Introduced in 2013, V-legal licensing had increased the traceability of exported Indonesian timber under the SVLK scheme, which aims to curb illegal logging and increase forest sustainability.

Kosar said the absence of V-legal documents would now potentially create a loophole for illegal loggers to market their products.

“This new policy also proves that forest protection by the government is still partial. The trade ministry and the environment and forestry ministry have different approaches in this case,” Kosar said on Thursday.

Hurt reputation

Abu Meridian of the NGO Kaoem Telapak said it could potentially hurt Indonesia’s reputation as one of the few countries that have a globally recognised verification system of timber products.

Indonesia’s SVLK system, which was first launched in 2009, has culminated in the Voluntary Partnership Agreement (VPA) with the EU, which was ratified in 2013.

The VPA stipulates that Indonesia must ensure that only verified legal timber and timber products are imported to the EU, in line with the EU Forest Law Enforcement, Governance and Trade (FLEGT) scheme.

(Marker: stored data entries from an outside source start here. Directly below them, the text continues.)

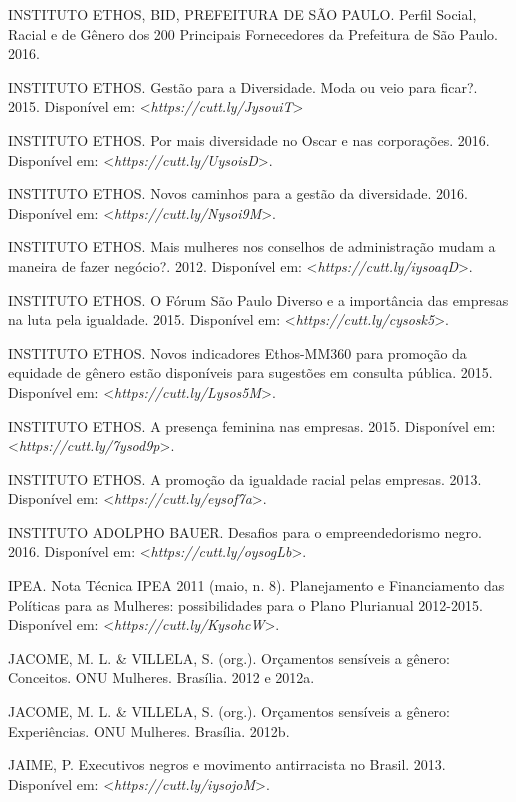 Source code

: \begin{Parskip}
INSTITUTO ETHOS, BID, PREFEITURA DE SÃO PAULO. Perfil Social, Racial e
de Gênero dos 200 Principais Fornecedores da Prefeitura de São Paulo.
2016.

INSTITUTO ETHOS. Gestão para a Diversidade. Moda ou veio para ficar?.
2015.
Disponível em: \textless{}\emph{https://cutt.ly/JysouiT}\textgreater{}

INSTITUTO ETHOS. Por mais diversidade no Oscar e nas corporações. 2016.
Disponível em: \textless{}\emph{https://cutt.ly/UysoisD}\textgreater{}.

INSTITUTO ETHOS. Novos caminhos para a gestão da diversidade. 2016.
Disponível em: \textless{}\emph{https://cutt.ly/Nysoi9M}\textgreater{}.

INSTITUTO ETHOS. Mais mulheres nos conselhos de administração mudam a
maneira de fazer negócio?. 2012.
Disponível em: \textless{}\emph{https://cutt.ly/iysoaqD}\textgreater{}.

INSTITUTO ETHOS. O Fórum São Paulo Diverso e a importância das empresas
na luta pela igualdade. 2015.
Disponível em: \textless{}\emph{https://cutt.ly/cysosk5}\textgreater{}.

INSTITUTO ETHOS. Novos indicadores Ethos-MM360 para promoção da equidade
de gênero estão disponíveis para sugestões em consulta pública. 2015.
Disponível em: \textless{}\emph{https://cutt.ly/Lysos5M}\textgreater{}.

INSTITUTO ETHOS. A presença feminina nas empresas. 2015.
Disponível em: \textless{}\emph{https://cutt.ly/7ysod9p}\textgreater{}.

INSTITUTO ETHOS. A promoção da igualdade racial pelas empresas. 2013.
Disponível em: \textless{}\emph{https://cutt.ly/eysof7a}\textgreater{}.

INSTITUTO ADOLPHO BAUER. Desafios para o empreendedorismo negro. 2016.
Disponível em: \textless{}\emph{https://cutt.ly/oysogLb}\textgreater{}.

IPEA. Nota Técnica IPEA 2011 (maio, n. 8). Planejamento e Financiamento
das Políticas para as Mulheres: possibilidades para o Plano Plurianual
2012-2015.
Disponível em: \textless{}\emph{https://cutt.ly/KysohcW}\textgreater{}.

JACOME, M. L. \& VILLELA, S. (org.). Orçamentos sensíveis a gênero:
Conceitos. ONU Mulheres. Brasília. 2012 e 2012a.

JACOME, M. L. \& VILLELA, S. (org.). Orçamentos sensíveis a gênero:
Experiências. ONU Mulheres. Brasília. 2012b.

JAIME, P. Executivos negros e movimento antirracista no Brasil. 2013.
Disponível em: \textless{}\emph{https://cutt.ly/iysojoM}\textgreater{}.


\end{Parskip}
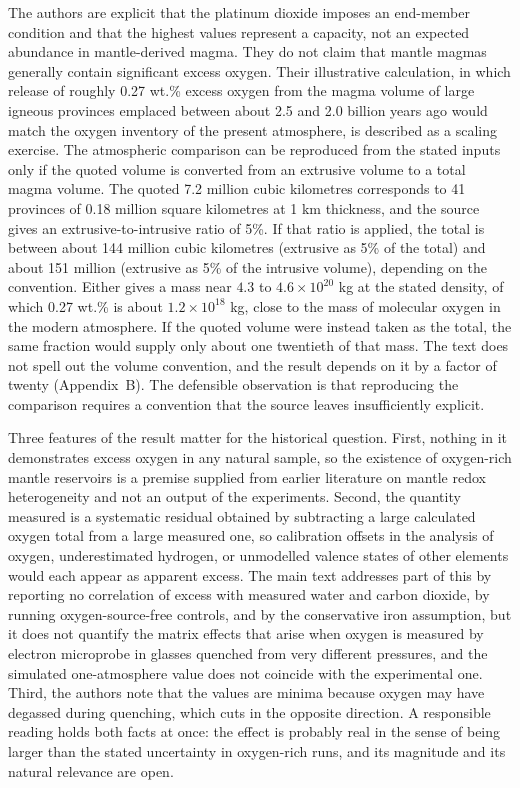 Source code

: \documentclass[11pt]{article}
\begin{document}
The authors are explicit that the platinum dioxide imposes an end-member condition and that the highest values represent a capacity, not an expected abundance in mantle-derived magma. They do not claim that mantle magmas generally contain significant excess oxygen. Their illustrative calculation, in which release of roughly 0.27 wt.\% excess oxygen from the magma volume of large igneous provinces emplaced between about 2.5 and 2.0 billion years ago would match the oxygen inventory of the present atmosphere, is described as a scaling exercise. The atmospheric comparison can be reproduced from the stated inputs only if the quoted volume is converted from an extrusive volume to a total magma volume. The quoted 7.2 million cubic kilometres corresponds to 41 provinces of 0.18 million square kilometres at 1 km thickness, and the source gives an extrusive-to-intrusive ratio of 5\%. If that ratio is applied, the total is between about 144 million cubic kilometres (extrusive as 5\% of the total) and about 151 million (extrusive as 5\% of the intrusive volume), depending on the convention. Either gives a mass near $4.3$ to $4.6 \times 10^{20}$ kg at the stated density, of which 0.27 wt.\% is about $1.2 \times 10^{18}$ kg, close to the mass of molecular oxygen in the modern atmosphere. If the quoted volume were instead taken as the total, the same fraction would supply only about one twentieth of that mass. The text does not spell out the volume convention, and the result depends on it by a factor of twenty (Appendix~B). The defensible observation is that reproducing the comparison requires a convention that the source leaves insufficiently explicit.

Three features of the result matter for the historical question. First, nothing in it demonstrates excess oxygen in any natural sample, so the existence of oxygen-rich mantle reservoirs is a premise supplied from earlier literature on mantle redox heterogeneity and not an output of the experiments. Second, the quantity measured is a systematic residual obtained by subtracting a large calculated oxygen total from a large measured one, so calibration offsets in the analysis of oxygen, underestimated hydrogen, or unmodelled valence states of other elements would each appear as apparent excess. The main text addresses part of this by reporting no correlation of excess with measured water and carbon dioxide, by running oxygen-source-free controls, and by the conservative iron assumption, but it does not quantify the matrix effects that arise when oxygen is measured by electron microprobe in glasses quenched from very different pressures, and the simulated one-atmosphere value does not coincide with the experimental one. Third, the authors note that the values are minima because oxygen may have degassed during quenching, which cuts in the opposite direction. A responsible reading holds both facts at once: the effect is probably real in the sense of being larger than the stated uncertainty in oxygen-rich runs, and its magnitude and its natural relevance are open.
\end{document}
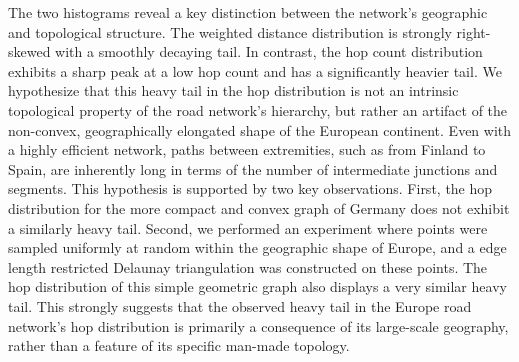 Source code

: The two histograms reveal a key distinction between the network's geographic and topological structure.
The weighted distance distribution is strongly right-skewed with a smoothly decaying tail.
In contrast, the hop count distribution exhibits a sharp peak at a low hop count and has a significantly heavier tail.
We hypothesize that this heavy tail in the hop distribution is not an intrinsic topological property of the road network's hierarchy, but rather an artifact of the non-convex, geographically elongated shape of the European continent.
Even with a highly efficient network, paths between extremities, such as from Finland to Spain, are inherently long in terms of the number of intermediate junctions and segments.
This hypothesis is supported by two key observations.
First, the hop distribution for the more compact and convex graph of Germany does not exhibit a similarly heavy tail.
Second, we performed an experiment where points were sampled uniformly at random within the geographic shape of Europe, and a edge length restricted Delaunay triangulation was constructed on these points.
The hop distribution of this simple geometric graph also displays a very similar heavy tail.
This strongly suggests that the observed heavy tail in the Europe road network's hop distribution is primarily a consequence of its large-scale geography, rather than a feature of its specific man-made topology.


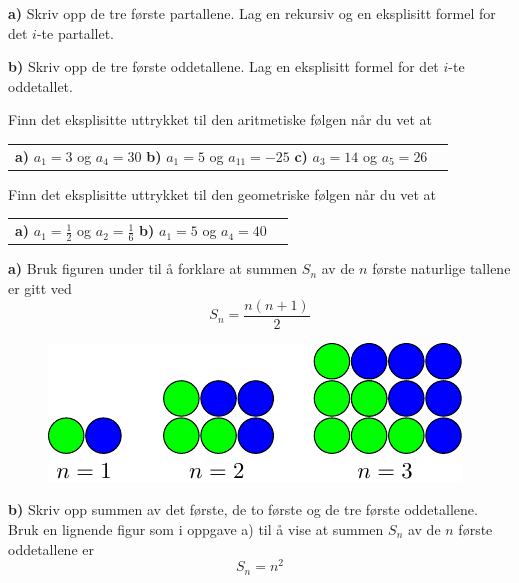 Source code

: 



\opgt
\setcounter{section}{1}	

\textbf{a)} Skriv opp de tre første partallene. Lag en rekursiv og en eksplisitt formel for det $ i $-te partallet.\os
	
\textbf{b)} Skriv opp de tre første oddetallene. Lag en eksplisitt formel for det $ i $-te oddetallet. 

Finn det eksplisitte uttrykket til  den aritmetiske følgen når du vet at\os
\begin{tabular}{@{}l l}	
	\textbf{a)} $ a_1=3 $ og $ a_4 = 30 $ \os 
	\textbf{b)} $ a_1 = 5 $ og $ a_{11} = -25 $ \os
	\textbf{c)} $ a_3 =14 $ og $ a_5=26 $ 
\end{tabular}\os

Finn det eksplisitte uttrykket til den geometriske følgen når du vet at\os
\begin{tabular}{@{}l l}	
	\textbf{a)} $ a_1=\frac{1}{2} $ og $ a_2 = \frac{1}{6} $ \os 
	\textbf{b)} $ a_1 = 5 $ og $ a_4 = 40 $
\end{tabular} \os

\nes

\textbf{a)} Bruk figuren under til å forklare at summen $ S_n $ av de $ n $ første naturlige tallene er gitt ved
\[S_n=\frac{n(n+1)}{2}  \]

\begin{figure}
	\centering
	\includegraphics[]{../../fig/sum}
\end{figure}\vs
\textbf{b)} Skriv opp summen av det første, de to første og de tre første  oddetallene. Bruk en lignende figur som i oppgave a) til å vise at summen $ S_n $ av de $ n $ første oddetallene er
\[ S_n = n^2 \] 

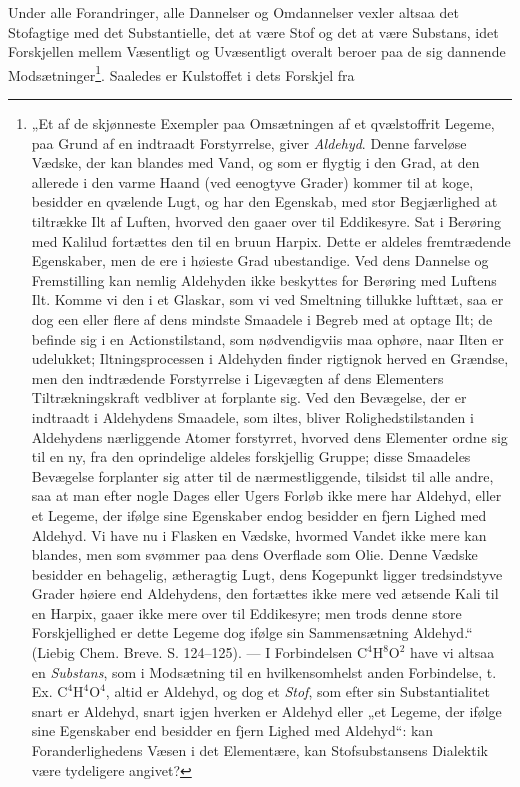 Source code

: \documentclass[12pt,a4paper]{book}
\begin{document}
Under alle Forandringer, alle Dannelser og Omdannelser
vexler altsaa det Stofagtige med det Substantielle, det at
være Stof og det at være Substans, idet Forskjellen mellem
Væsentligt og Uvæsentligt overalt beroer paa de sig dannende
Modsætninger\footnote{„Et af de skjønneste Exempler paa
Omsætningen af et qvælstoffrit Legeme, paa Grund af en indtraadt
Forstyrrelse, giver \emph{Aldehyd}. Denne farveløse Vædske, der
kan blandes med Vand, og som er flygtig i den Grad, at den
allerede i den varme Haand (ved eenogtyve Grader) kommer til at
koge, besidder en qvælende Lugt, og har den Egenskab, med stor
Begjærlighed at tiltrække Ilt af Luften, hvorved den gaaer over
til Eddikesyre. Sat i Berøring med Kalilud fortættes den til en
bruun Harpix. Dette er aldeles fremtrædende Egenskaber, men de
ere i høieste Grad ubestandige. Ved dens Dannelse og Fremstilling
kan nemlig Aldehyden ikke beskyttes for Berøring med Luftens Ilt.
Komme vi den i et Glaskar, som vi ved Smeltning tillukke lufttæt,
saa er dog een eller flere af dens mindste Smaadele i Begreb med
at optage Ilt; de befinde sig i en Actionstilstand, som
nødvendigviis maa ophøre, naar Ilten er udelukket;
Iltningsprocessen i Aldehyden finder rigtignok herved en Grændse,
men den indtrædende Forstyrrelse i Ligevægten af dens Elementers
Tiltrækningskraft vedbliver at forplante sig. Ved den Bevægelse,
der er indtraadt i Aldehydens Smaadele, som iltes, bliver
Rolighedstilstanden i Aldehydens nærliggende Atomer forstyrret,
hvorved dens Elementer ordne sig til en ny, fra den oprindelige
aldeles forskjellig Gruppe; disse Smaadeles Bevægelse forplanter
sig atter til de nærmestliggende, tilsidst til alle andre, saa at
man efter nogle Dages eller Ugers Forløb ikke mere har Aldehyd,
eller et Legeme, der ifølge sine Egenskaber endog besidder en
fjern Lighed med Aldehyd. Vi have nu i Flasken en Vædske,
hvormed Vandet ikke mere kan blandes, men som svømmer paa dens
Overflade som Olie. Denne Vædske besidder en behagelig,
ætheragtig Lugt, dens Kogepunkt ligger tredsindstyve Grader
høiere end Aldehydens, den fortættes ikke mere ved ætsende Kali
til en Harpix, gaaer ikke mere over til Eddikesyre; men trods
denne store Forskjellighed er dette Legeme dog ifølge sin
Sammensætning Aldehyd.“ (Liebig Chem. Breve. S. 124--125). ---
I Forbindelsen $\mathrm{C}^4\mathrm{H}^8\mathrm{O}^2$ have vi altsaa en
\emph{Substans}, som i Modsætning til en hvilkensomhelst anden
Forbindelse, t. Ex. $\mathrm{C}^4\mathrm{H}^4\mathrm{O}^4$, altid er Aldehyd,
og dog et \emph{Stof}, som efter sin Substantialitet snart er
Aldehyd, snart igjen hverken er Aldehyd eller „et Legeme, der
ifølge sine Egenskaber end besidder en fjern Lighed med
Aldehyd“: kan Foranderlighedens Væsen i det Elementære, kan
Stofsubstansens Dialektik være tydeligere
angivet?}. Saaledes er Kulstoffet i dets Forskjel fra
\end{document}
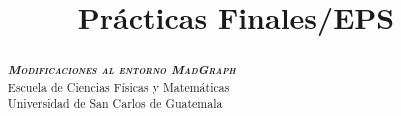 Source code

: \documentclass[osajnl,showpacs,superscriptaddress,10pt]{revtex4-2}
\begin{document}
\title{Prácticas Finales/EPS}
\begin{abstract}
    \begin{center}
        \vspace{300pt}
        \Large \textbf{\textit{\textsc{Modificaciones al entorno MadGraph}}} \normalsize
        \vspace{300pt}
        \\
        \Large Escuela de Ciencias Físicas y Matemáticas \normalsize
        \\
        \large Universidad de San Carlos de Guatemala \normalsize
    \end{center}
\end{abstract}
\maketitle

\pagestyle{fancy}
\fancyhf{}
\fancyfoot[LE,RO]{\hfill\thepage\hfill}
\renewcommand{\footruleskip}{3pt}
\renewcommand{\footrulewidth}{1pt}

\newpage
\tableofcontents
\newpage


\newpage

% 
% 
% 
% 

\end{document}
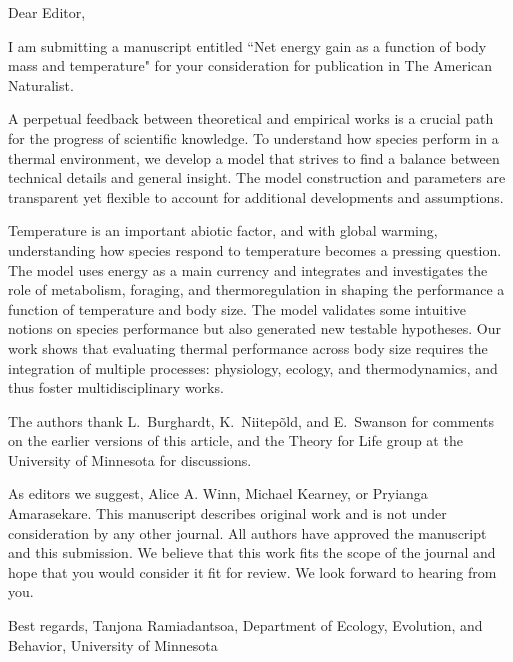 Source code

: Dear Editor,

I am submitting a manuscript entitled ``Net energy gain as a function of body mass and temperature" for your consideration for publication in The American Naturalist.

A perpetual feedback between theoretical and empirical works is a crucial path for the progress of scientific knowledge.
To understand how species perform in a thermal environment, we develop a model that strives to find a balance between technical details and general insight.
The model construction and parameters are transparent yet flexible to account for additional developments and  assumptions.

Temperature is an important abiotic factor, and with global warming, understanding how species respond to temperature becomes a pressing question.
The model uses energy as a main currency and integrates and investigates the role of metabolism, foraging, and thermoregulation in shaping the performance a function of temperature and body size.
The model validates some intuitive notions on species performance but also generated new testable hypotheses.
Our work shows that evaluating thermal performance across body size requires the integration of multiple processes: physiology, ecology, and thermodynamics, and thus foster multidisciplinary works.

The authors thank L.\ Burghardt, K.\ Niitep\~{o}ld, and E.\ Swanson for comments on the earlier versions of this article, and the Theory for Life group at the University of Minnesota for discussions.

As editors we suggest, Alice A. Winn, Michael Kearney, or Pryianga Amarasekare.
This manuscript describes original work and is not under consideration by any other journal.
All authors have approved the manuscript and this submission.
We believe that this work fits the scope of the journal and hope that you would consider it fit for review.
We look forward to hearing from you.

Best regards,
Tanjona Ramiadantsoa,
Department of Ecology, Evolution, and Behavior, University of Minnesota

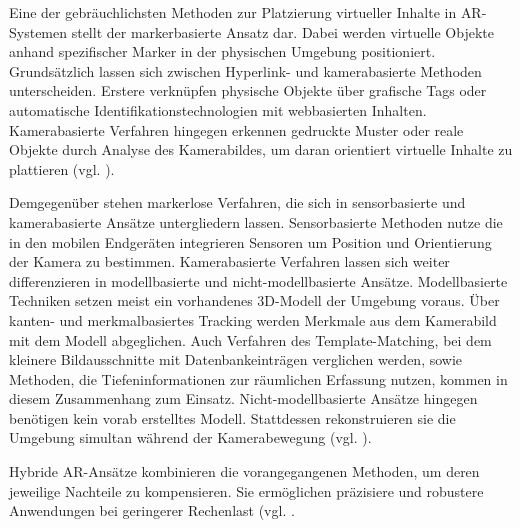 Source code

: Eine der gebräuchlichsten Methoden zur Platzierung virtueller Inhalte in \ac{AR}-Systemen stellt der markerbasierte Ansatz dar. 
Dabei werden virtuelle Objekte anhand spezifischer Marker in der physischen Umgebung positioniert. Grundsätzlich lassen sich zwischen Hyperlink- und kamerabasierte Methoden unterscheiden. Erstere verknüpfen physische Objekte über grafische Tags oder automatische Identifikationstechnologien mit webbasierten Inhalten. Kamerabasierte Verfahren hingegen erkennen gedruckte Muster oder reale Objekte durch Analyse des Kamerabildes, um daran orientiert virtuelle Inhalte zu plattieren (vgl. \citealp[S. 3f]{el_barhoumi_assessment_2022}). 

Demgegenüber stehen markerlose Verfahren, die sich in sensorbasierte und kamerabasierte Ansätze untergliedern lassen. Sensorbasierte Methoden nutze die in den mobilen Endgeräten integrieren Sensoren um Position und Orientierung der Kamera zu bestimmen. Kamerabasierte Verfahren lassen sich weiter differenzieren in modellbasierte und nicht-modellbasierte Ansätze. Modellbasierte Techniken setzen meist ein vorhandenes \ac{3D}-Modell der Umgebung voraus. Über kanten- und merkmalbasiertes Tracking werden Merkmale aus dem Kamerabild mit dem Modell abgeglichen. Auch Verfahren des Template-Matching, bei dem kleinere Bildausschnitte mit Datenbankeinträgen verglichen werden, sowie Methoden, die Tiefeninformationen zur räumlichen Erfassung nutzen, kommen in diesem Zusammenhang zum Einsatz. Nicht-modellbasierte Ansätze hingegen benötigen kein vorab erstelltes Modell. Stattdessen rekonstruieren sie die Umgebung simultan während der Kamerabewegung (vgl. \citealp[S. 4f]{el_barhoumi_assessment_2022}).

Hybride \ac{AR}-Ansätze kombinieren die vorangegangenen Methoden, um deren jeweilige Nachteile zu kompensieren. Sie ermöglichen präzisiere und robustere Anwendungen bei geringerer Rechenlast (vgl. \citealp[S. 5]{el_barhoumi_assessment_2022}. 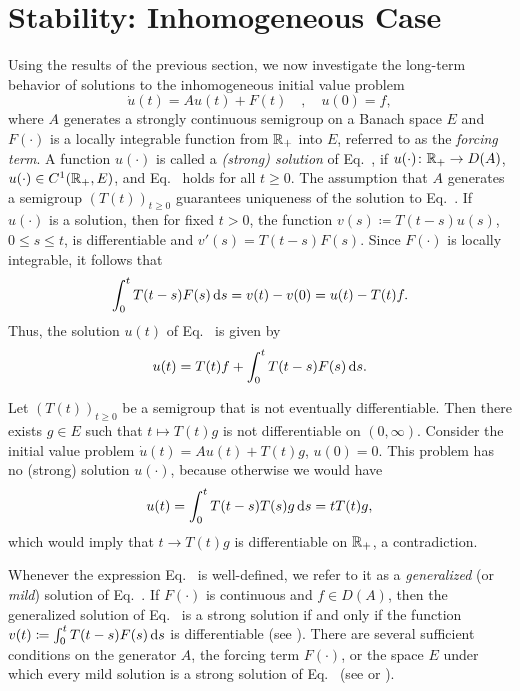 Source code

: \section{Stability: Inhomogeneous Case}\label{sec:a4-2}
Using the results of the previous section, we now investigate the long-term behavior of solutions to the inhomogeneous initial value
problem
\begin{equation}\label{eq:a4-2.1}
\dot{u}(t) = Au(t) + F(t) \quad , \quad u(0) = f,
\end{equation}
where $A$ generates a strongly continuous semigroup on a
Banach space $ E $ and $F(\cdot)$ is a locally integrable function from $\R_{+}$
into $ E $, referred to as the \emph{forcing term}. 
A function $u(\cdot)$ is called a \emph{(strong) solution} of Eq.~, if\/ $u(\cdot) \colon \R_{+} \to D(A)$, 
$u(\cdot) \in C^{1}(\R_{+},E)$, and Eq.~ holds for all $t \geq 0$.
The assumption that $A$ generates a semigroup $(T(t))_{t \geq 0}$
guarantees uniqueness of the solution to Eq.~. 
If\/ $u(\cdot)$ is a solution, then for fixed $t>0$, the function $v(s) \coloneq  T(t-s)u(s)$, $0 \leq s \leq t$, is
differentiable and $v'(s) = T(t-s)F(s)$. 
Since $F(\cdot)$ is locally integrable, it follows that 
\[
\int_{0}^{t} T(t-s)F(s)  \ds = v(t) - v(0) = u(t) - T(t)f.
\]
Thus, the solution $u(t)$ of Eq.~ is given by
\begin{equation}\label{eq:a4-2.2}
u(t) = T(t)f + \int_{0}^{t} T(t-s)F(s)  \ds .
\end{equation}

\begin{example*} \label{ex:a4-2.1}
Let $(T(t))_{t \geq 0}$ be a semigroup that is not eventually differentiable. 
Then there
exists $g \in E$ such that $t \mapsto T(t)g$ is not differentiable on $(0,\infty)$.
Consider the initial value problem $\dot{u}(t) = Au(t) + T(t)g$, $u(0) = 0$. This problem has no
(strong) solution $u(\cdot)$, because otherwise we would have 
\begin{align*}
u(t) = \int_{0}^{t} T(t-s)T(s)g  \ds = tT(t)g,
\end{align*}
which would imply that $t\to T(t)g$ is 
differentiable on $\R_{+}$, a contradiction. 
\end{example*}


Whenever the expression Eq.~ is well-defined, we refer to it as a  \emph{generalized} (or
\emph{mild}) solution of Eq.~. 
If\/ $F(\cdot)$ is continuous and $f \in D(A)$, then
the generalized solution of Eq.~ is a strong solution if and only if the function 
$v(t) \coloneq  \int_{0}^{t} T(t-s)F(s)  \ds$ is differentiable (see \textcite[Chapter~4, 2.4]{pazy:1983}). 
There are several sufficient conditions on the generator $A$,
the forcing term $F(\cdot)$, or the space $E$ under which every mild solution
is a strong solution of Eq.~ (see \textcite{travis:1981}
or  \textcite[Section~4.2]{pazy:1983}).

“This trade ministerial regulation potentially harms Indonesia’s agreement with the EU. The V-legal documents were not only demanded by the EU but also the United States, Japan and Australia as well,” Abu said.

The country’s timber exports rose to $12.3 billion in 2018 from $6 billion in 2013 following the adoption of V-legal licensing, environment and forestry ministry data shows.

Most of the export destination countries recognise the SVLK scheme and require timber products to have V-legal documents.

Data from FLEGT Independent Market Monitor 2020 shows that the US is the largest importer of Indonesian wooden furniture, having imported $670 million worth last year. The EU came second at $320 million, followed by Japan at $130 million, South Korea at $30 million, Australia at $40 million and Malaysia at $10 million.

Indonesia only exported as much as $150 million to countries that require no timber verification.

China, the world’s biggest timber importer, imported $20 million worth of timber products from Indonesia last year. China does not recognise the Indonesian SLVK system, but in December China updated its forestry law after 20 years, banning imports from illegal logging.

The environmentalist groups, in an open letter to President Joko “Jokowi’’ Widodo, urged him to revoke or at least revise the trade ministerial regulation. They had also lobbied officials at the Presidential Office to help them convince Jokowi, but have received no response to date.

“We need strong public support to push the President to act,” Kosar said, adding that they were considering filing a judicial review with the Supreme Court against the new regulation.

Association of Indonesian Forest Concessionaires executive director Purwadi Soeprianto warned that the SVLK easing might potentially reduce Indonesia’s timber export value caused by a lack of market trust.

“With the adoption of the SVLK system, the value of Indonesia’s timber products has been increasing in the last five years – meaning that it has a positive impact [on the industry],” he said.

The trade ministry’s director for agricultural and forestry products export Sulistyawati was quick to defend the controversial regulation, saying it only regulated the export requirements for timber and would not affect the whole SVLK system.

“It [the SVLK system] provides mechanisms for companies wanting to export timber to ensure the legality of their products [that are produced in Indonesia],” Sulistyawati said, adding that the new policy was only made to cut red tape in timber product exports.